Como consecuencia, en Europa existen dos modelos causales muy diferentes del concepto de emancipación. De una parte, lo que se podría identificar como el modelo español, cuyo itinerario se inicia con la acumulación financiera para llegar a la vivienda propia y la constitución de una familia. Y, de otra, elmodelo nórdico y francés, que se inicia con la autonomía residencial para, desde las exigencias de este tipo de autonomía, ir tomando otras decisiones vitales, que de manera progresiva van conformando otros fragmentos de autonomía personal, es decir, se es autónomo para elegir y decidir en lo laboral, lo económico, lo afectivo-sexual, sin el control, aunque sea la mera mirada, familiar. En cambio, el modelo español sostiene que una persona joven sólo puede considerarse emancipada cuando, tras lograr la autonomía económica, la estabilidad laboral, el reconocimiento familiar e incluso otras exigencias más íntimas, se la considera legitimada para adquirir autonomía residencial y, a partir de la misma, pero sólo a partir de ella, da el paso de “fundar una familia”.
En este sentido, el concepto español de “carestía de la vivienda”, referido al proceso de emancipación de las personas jóvenes, resulta poco convincente, porque el acceso a la vivienda no depende en España ni de la oferta ni de tan siquiera de su precio, sino de un conjunto de condiciones previas, en ocasiones difíciles o complejas. Se explica así el hecho de que éste sea el país de la UE con más viviendas disponibles por mil habitantes e incluso (sin descartar otros factores como los financieros) la lógica social de la “burbuja inmobiliaria”: la casa, la buena casa nueva y propia, es la coronación del deseo social colectivo que escenifica el logro y el compromiso social y familiar. La vivienda propia en España no es sólo un lugar para vivir, sino un símbolo de estatus, no tanto social, como de reconocimiento e identidad cultural.
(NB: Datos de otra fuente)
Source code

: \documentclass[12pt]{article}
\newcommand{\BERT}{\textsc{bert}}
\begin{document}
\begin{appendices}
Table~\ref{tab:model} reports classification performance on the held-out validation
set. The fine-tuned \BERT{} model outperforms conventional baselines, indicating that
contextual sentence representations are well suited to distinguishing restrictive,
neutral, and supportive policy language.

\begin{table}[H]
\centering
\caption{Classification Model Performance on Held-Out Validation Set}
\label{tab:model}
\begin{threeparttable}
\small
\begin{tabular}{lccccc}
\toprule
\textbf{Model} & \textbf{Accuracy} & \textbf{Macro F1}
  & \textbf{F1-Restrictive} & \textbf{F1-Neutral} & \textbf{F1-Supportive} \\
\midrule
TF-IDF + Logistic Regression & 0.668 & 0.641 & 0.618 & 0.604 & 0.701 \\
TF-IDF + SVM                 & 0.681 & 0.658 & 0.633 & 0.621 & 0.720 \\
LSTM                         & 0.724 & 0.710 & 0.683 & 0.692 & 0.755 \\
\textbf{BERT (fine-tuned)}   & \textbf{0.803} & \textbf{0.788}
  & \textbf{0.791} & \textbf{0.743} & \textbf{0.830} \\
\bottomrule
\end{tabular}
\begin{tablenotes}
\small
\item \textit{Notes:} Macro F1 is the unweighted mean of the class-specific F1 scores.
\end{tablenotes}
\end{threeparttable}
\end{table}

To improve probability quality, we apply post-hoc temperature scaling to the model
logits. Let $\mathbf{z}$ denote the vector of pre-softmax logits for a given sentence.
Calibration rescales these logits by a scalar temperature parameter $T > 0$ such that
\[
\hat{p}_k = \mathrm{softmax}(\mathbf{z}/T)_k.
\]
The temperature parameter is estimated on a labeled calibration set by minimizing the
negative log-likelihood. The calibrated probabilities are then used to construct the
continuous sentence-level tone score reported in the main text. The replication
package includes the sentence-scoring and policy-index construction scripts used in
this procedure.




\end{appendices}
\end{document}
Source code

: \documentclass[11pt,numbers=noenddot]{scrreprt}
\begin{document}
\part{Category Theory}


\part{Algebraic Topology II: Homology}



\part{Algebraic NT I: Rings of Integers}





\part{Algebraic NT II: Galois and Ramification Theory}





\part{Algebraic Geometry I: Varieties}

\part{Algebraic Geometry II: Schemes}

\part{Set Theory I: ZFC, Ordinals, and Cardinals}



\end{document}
Una lógica social que quizá explique la expansión de la especulación inmobiliaria más allá de cualquier límite razonable.
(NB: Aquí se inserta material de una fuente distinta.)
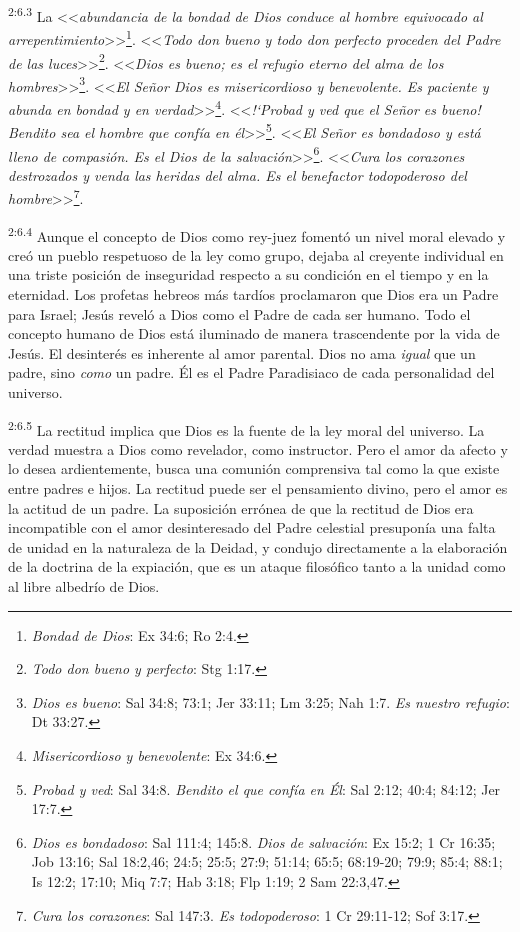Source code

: \par
\textsuperscript{2:6.3} La <<\textit{abundancia de la bondad de Dios conduce al hombre equivocado al arrepentimiento}>>\footnote{\textit{Bondad de Dios}: Ex 34:6; Ro 2:4.}. <<\textit{Todo don bueno y todo don perfecto proceden del Padre de las luces}>>\footnote{\textit{Todo don bueno y perfecto}: Stg 1:17.}. <<\textit{Dios es bueno; es el refugio eterno del alma de los hombres}>>\footnote{\textit{Dios es bueno}: Sal 34:8; 73:1; Jer 33:11; Lm 3:25; Nah 1:7. \textit{Es nuestro refugio}: Dt 33:27.}. <<\textit{El Señor Dios es misericordioso y benevolente. Es paciente y abunda en bondad y en verdad}>>\footnote{\textit{Misericordioso y benevolente}: Ex 34:6.}. <<\textit{!`Probad y ved que el Señor es bueno! Bendito sea el hombre que confía en él}>>\footnote{\textit{Probad y ved}: Sal 34:8. \textit{Bendito el que confía en Él}: Sal 2:12; 40:4; 84:12; Jer 17:7.}. <<\textit{El Señor es bondadoso y está lleno de compasión. Es el Dios de la salvación}>>\footnote{\textit{Dios es bondadoso}: Sal 111:4; 145:8. \textit{Dios de salvación}: Ex 15:2; 1 Cr 16:35; Job 13:16; Sal 18:2,46; 24:5; 25:5; 27:9; 51:14; 65:5; 68:19-20; 79:9; 85:4; 88:1; Is 12:2; 17:10; Miq 7:7; Hab 3:18; Flp 1:19; 2 Sam 22:3,47.}. <<\textit{Cura los corazones destrozados y venda las heridas del alma. Es el benefactor todopoderoso del hombre}>>\footnote{\textit{Cura los corazones}: Sal 147:3. \textit{Es todopoderoso}: 1 Cr 29:11-12; Sof 3:17.}.

\par
\textsuperscript{2:6.4} Aunque el concepto de Dios como rey-juez fomentó un nivel moral elevado y creó un pueblo respetuoso de la ley como grupo, dejaba al creyente individual en una triste posición de inseguridad respecto a su condición en el tiempo y en la eternidad. Los profetas hebreos más tardíos proclamaron que Dios era un Padre para Israel; Jesús reveló a Dios como el Padre de cada ser humano. Todo el concepto humano de Dios está iluminado de manera trascendente por la vida de Jesús. El desinterés es inherente al amor parental. Dios no ama \textit{igual} que un padre, sino \textit{como} un padre. Él es el Padre Paradisiaco de cada personalidad del universo.

\par
\textsuperscript{2:6.5} La rectitud implica que Dios es la fuente de la ley moral del universo. La verdad muestra a Dios como revelador, como instructor. Pero el amor da afecto y lo desea ardientemente, busca una comunión comprensiva tal como la que existe entre padres e hijos. La rectitud puede ser el pensamiento divino, pero el amor es la actitud de un padre. La suposición errónea de que la rectitud de Dios era incompatible con el amor desinteresado del Padre celestial presuponía una falta de unidad en la naturaleza de la Deidad, y condujo directamente a la elaboración de la doctrina de la expiación, que es un ataque filosófico tanto a la unidad como al libre albedrío de Dios.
En síntesis, el modelo español se sostiene sobre el itinerario que avanza a través de la autonomía financiera para alcanzar la vivienda propia, lo que supone una fuerte dependencia y control familiar. El modelo francés y nórdico se apoya sobre el itinerario que se inicia con la independencia personal y residencial que les capacita y les empodera para poder alcanzar después el resto de los objetivos. Obviamente, en la realidad concreta, ambos modelos se combinan en todos los países de la Unión Europea, pero la proporción es opuesta en Finlandia y en España, por citar los dos puntos extremos.
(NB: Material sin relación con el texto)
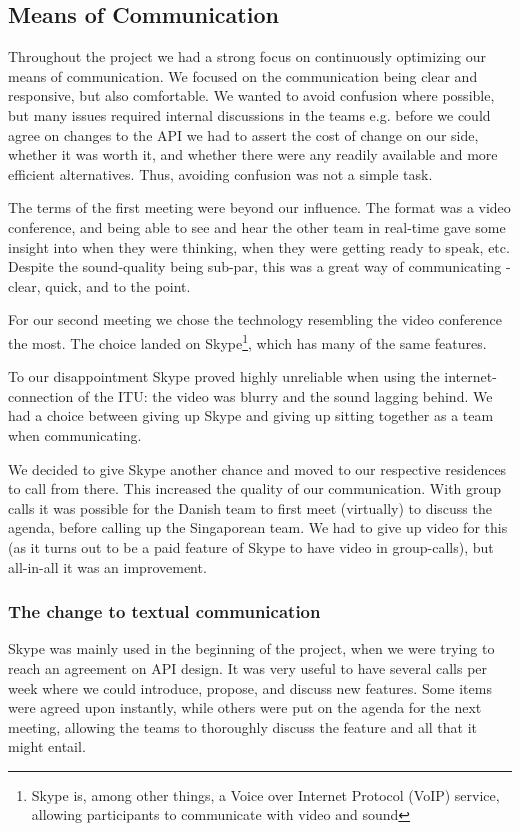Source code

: \subsection{Means of Communication}

Throughout the project we had a strong focus on continuously optimizing our
means of communication. We focused on the communication being clear and
responsive, but also comfortable. We wanted to avoid confusion where possible,
but many issues required internal discussions in the teams e.g. before we could agree 
on changes to the API we had to assert the cost of change on our side, whether it
was worth it, and whether there were any readily available and more efficient
alternatives. Thus, avoiding confusion was not a simple task.

The terms of the first meeting were beyond our influence. The format was a
video conference, and being able to see and hear the
other team in real-time gave some insight into when they were thinking, when
they were getting ready to speak, etc. Despite the sound-quality being sub-par,
this was a great way of communicating - clear, quick, and to the point.

For our second meeting we chose the technology resembling the video conference
the most. The choice landed on Skype\footnote{ Skype is, among other things, a
Voice over Internet Protocol (VoIP) service, allowing participants to
communicate with video and sound}, which has
many of the same features.

To our disappointment Skype proved highly unreliable when using the internet-connection of the ITU: the video was blurry
and the sound lagging behind. We had a choice between giving up Skype and giving up sitting together as a team when communicating.

We decided to give Skype another chance and moved to our respective residences to call from there. This increased the quality of our communication. With group calls it was
possible for the Danish team to first meet (virtually) to discuss the agenda, before calling up the Singaporean team. We had to give
up video for this (as it turns out to be a paid feature of Skype to have video in group-calls), but all-in-all it was an improvement.

\subsubsection{The change to textual communication}
Skype was mainly used in the beginning of the project, when we were trying to reach an agreement on API design. It was very
useful to have several calls per week where we could introduce, propose, and discuss new features. Some items were
agreed upon instantly, while others were put on the agenda for the next meeting, allowing the teams to thoroughly discuss the feature
and all that it might entail.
La mayor parte de los estudios de juventud en España no describen estos dos modelos, aunque tienen datos para hacerlo, sino que de manera endógena se limitan a medir las oscilaciones del modelo español para tratar de determinar su evolución. Como consecuencia, en las comparaciones europeas, realizadas desde esta perspectiva, se establece que España es el país con una emancipación más tardía y se trata de explicar este hecho desde una perspectiva puramente española, donde el desempleo y la precarización laboral son la causa del retraso en la emancipación. Y aunque tienen muy en cuenta el factor de la emancipación residencial, no establecen ninguna relación en la influencia del orden de los factores, lo que les permite asumir y reforzar el paradigma social español: la culpa del retraso reside en la precariedad laboral (y el desempleo a partir de la crisis), la falta de autonomía económica y el precio de la vivienda. Unos pocos autores, en cambio, invierten el sentido de la flecha de causalidad y plantean que los países en los que se produce una cierta precocidad en la emancipación residencial (que coinciden con aquellos en los cuales las familias son menos protectoras y además mantienen una mayor tasa de fecundidad), las personas jóvenes se empoderan antes y quizá por ello tienen menos dificultades para acceder al mercado de trabajo y a la autonomía económica.